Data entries
● ● ● ● ●

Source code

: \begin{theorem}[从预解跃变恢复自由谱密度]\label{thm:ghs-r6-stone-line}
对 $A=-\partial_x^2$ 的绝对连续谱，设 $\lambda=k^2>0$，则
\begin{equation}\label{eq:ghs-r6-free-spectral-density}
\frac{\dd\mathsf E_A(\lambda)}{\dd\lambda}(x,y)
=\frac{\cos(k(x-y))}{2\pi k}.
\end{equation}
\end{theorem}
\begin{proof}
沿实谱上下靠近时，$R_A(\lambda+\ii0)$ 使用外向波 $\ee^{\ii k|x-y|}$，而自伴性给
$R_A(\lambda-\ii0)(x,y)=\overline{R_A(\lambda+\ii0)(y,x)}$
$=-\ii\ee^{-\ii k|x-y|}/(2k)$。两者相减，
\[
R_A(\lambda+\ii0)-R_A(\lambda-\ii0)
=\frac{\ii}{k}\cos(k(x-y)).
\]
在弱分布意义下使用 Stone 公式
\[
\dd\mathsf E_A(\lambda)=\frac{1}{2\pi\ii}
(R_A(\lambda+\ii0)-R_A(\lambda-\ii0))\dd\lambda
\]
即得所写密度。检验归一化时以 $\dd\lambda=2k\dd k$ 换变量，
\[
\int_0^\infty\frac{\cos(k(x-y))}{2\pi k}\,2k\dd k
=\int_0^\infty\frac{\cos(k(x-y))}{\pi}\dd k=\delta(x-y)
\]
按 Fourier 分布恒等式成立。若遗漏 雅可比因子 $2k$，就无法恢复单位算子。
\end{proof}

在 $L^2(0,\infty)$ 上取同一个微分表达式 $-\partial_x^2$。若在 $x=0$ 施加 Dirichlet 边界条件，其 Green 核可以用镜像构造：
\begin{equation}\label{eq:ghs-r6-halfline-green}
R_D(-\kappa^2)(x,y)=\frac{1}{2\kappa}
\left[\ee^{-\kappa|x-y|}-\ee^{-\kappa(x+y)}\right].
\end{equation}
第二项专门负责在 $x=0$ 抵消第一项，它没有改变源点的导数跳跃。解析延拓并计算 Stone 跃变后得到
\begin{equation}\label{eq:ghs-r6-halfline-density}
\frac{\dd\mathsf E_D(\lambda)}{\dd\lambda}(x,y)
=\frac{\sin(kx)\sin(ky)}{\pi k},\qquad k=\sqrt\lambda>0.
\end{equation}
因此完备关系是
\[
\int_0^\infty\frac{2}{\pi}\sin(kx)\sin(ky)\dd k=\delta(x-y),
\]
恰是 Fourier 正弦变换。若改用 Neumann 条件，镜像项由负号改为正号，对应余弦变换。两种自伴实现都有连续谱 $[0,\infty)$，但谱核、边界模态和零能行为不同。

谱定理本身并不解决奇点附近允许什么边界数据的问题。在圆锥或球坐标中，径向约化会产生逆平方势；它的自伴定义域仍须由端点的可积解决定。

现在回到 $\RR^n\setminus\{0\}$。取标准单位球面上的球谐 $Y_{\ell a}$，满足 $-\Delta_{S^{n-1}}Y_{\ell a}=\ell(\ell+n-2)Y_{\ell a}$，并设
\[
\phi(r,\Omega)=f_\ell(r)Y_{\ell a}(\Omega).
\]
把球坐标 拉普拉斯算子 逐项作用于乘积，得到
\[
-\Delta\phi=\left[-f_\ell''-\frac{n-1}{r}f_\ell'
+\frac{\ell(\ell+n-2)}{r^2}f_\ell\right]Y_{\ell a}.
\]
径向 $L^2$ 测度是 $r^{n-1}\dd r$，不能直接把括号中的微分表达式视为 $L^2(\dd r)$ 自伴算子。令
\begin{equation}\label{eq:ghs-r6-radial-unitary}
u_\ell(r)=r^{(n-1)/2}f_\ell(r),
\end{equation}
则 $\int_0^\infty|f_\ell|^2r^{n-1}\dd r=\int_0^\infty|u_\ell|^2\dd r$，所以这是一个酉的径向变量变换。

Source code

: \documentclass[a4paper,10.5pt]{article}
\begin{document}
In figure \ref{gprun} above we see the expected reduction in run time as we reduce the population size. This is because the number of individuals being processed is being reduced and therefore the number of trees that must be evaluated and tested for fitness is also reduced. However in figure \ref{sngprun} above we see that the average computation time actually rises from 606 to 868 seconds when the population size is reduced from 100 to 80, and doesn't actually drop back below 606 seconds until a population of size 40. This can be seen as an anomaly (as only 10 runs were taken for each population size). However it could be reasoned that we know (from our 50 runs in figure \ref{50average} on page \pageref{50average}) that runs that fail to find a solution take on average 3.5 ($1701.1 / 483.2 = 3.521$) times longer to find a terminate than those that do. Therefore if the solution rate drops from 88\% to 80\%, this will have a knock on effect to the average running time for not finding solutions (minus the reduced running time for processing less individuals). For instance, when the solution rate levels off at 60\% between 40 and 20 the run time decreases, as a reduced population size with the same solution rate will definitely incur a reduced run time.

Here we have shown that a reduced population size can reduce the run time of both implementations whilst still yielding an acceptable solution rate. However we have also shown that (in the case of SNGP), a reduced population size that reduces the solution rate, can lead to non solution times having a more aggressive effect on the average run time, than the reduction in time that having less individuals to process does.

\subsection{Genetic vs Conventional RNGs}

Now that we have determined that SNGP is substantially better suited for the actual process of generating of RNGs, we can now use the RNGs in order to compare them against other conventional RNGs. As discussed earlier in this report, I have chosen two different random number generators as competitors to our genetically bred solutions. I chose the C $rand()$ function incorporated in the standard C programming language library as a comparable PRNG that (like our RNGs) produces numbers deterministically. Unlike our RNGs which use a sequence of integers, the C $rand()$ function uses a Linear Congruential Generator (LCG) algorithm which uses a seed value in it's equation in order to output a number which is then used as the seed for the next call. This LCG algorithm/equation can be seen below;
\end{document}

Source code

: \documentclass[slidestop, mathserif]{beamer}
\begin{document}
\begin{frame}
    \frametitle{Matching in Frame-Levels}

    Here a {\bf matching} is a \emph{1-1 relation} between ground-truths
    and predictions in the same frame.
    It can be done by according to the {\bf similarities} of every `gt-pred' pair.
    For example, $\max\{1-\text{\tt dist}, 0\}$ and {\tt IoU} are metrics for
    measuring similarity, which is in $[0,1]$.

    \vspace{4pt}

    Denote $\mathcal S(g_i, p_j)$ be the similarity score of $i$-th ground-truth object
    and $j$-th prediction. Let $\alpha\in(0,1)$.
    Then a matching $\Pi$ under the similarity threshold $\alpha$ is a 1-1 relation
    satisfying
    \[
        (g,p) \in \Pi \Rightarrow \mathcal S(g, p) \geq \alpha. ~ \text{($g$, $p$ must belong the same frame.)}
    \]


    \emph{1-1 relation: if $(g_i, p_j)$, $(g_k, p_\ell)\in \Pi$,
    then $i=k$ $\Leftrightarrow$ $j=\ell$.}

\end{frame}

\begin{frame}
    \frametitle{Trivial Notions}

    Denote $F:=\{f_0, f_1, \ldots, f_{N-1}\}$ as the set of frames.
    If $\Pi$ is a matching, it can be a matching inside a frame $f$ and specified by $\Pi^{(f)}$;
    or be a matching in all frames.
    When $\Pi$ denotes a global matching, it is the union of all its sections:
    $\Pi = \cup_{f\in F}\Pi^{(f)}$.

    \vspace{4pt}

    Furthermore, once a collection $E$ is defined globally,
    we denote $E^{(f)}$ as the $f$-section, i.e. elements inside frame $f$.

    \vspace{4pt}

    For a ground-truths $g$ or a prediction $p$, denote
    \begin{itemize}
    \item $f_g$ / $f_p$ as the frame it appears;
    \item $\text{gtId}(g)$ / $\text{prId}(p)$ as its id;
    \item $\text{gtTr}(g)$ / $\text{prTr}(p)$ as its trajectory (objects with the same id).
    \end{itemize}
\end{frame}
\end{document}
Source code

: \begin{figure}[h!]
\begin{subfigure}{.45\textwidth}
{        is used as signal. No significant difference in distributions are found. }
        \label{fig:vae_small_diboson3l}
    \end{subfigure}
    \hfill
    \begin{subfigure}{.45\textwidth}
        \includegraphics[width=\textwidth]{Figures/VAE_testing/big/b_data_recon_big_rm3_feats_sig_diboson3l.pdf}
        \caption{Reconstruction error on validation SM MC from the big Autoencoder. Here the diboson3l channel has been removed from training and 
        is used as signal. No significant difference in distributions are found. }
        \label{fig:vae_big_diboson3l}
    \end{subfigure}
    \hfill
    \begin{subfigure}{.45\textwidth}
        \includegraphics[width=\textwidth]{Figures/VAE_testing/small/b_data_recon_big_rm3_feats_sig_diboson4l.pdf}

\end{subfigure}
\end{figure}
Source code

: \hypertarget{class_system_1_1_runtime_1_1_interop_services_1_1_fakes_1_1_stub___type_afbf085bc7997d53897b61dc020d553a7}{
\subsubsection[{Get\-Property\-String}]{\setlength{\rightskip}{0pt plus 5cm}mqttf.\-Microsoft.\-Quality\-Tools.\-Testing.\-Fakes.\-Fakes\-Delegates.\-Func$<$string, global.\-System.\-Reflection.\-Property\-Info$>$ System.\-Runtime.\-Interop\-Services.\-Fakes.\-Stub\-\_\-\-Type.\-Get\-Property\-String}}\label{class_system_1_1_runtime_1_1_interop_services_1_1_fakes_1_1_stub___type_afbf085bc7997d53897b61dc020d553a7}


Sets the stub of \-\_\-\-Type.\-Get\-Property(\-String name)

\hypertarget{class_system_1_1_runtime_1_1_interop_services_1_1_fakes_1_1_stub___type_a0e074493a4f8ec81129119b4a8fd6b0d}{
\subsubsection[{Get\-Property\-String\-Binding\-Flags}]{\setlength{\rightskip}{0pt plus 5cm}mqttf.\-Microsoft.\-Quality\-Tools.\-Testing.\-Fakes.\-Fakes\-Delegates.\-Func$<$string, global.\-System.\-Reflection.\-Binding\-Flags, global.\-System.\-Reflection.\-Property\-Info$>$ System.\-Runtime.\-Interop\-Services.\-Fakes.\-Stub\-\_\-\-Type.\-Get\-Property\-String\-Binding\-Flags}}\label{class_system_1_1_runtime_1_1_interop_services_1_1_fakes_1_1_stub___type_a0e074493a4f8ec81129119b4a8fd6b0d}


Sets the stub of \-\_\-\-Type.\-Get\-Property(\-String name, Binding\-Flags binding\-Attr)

● ● ● ● ●

WORK TO BE COMPLETED: Search the records above for "theorem". Copy each line where it is found.

RESPONSE TO THIS EXERCISE:
: \begin{theorem}[从预解跃变恢复自由谱密度]\label{thm:ghs-r6-stone-line}
\end{theorem}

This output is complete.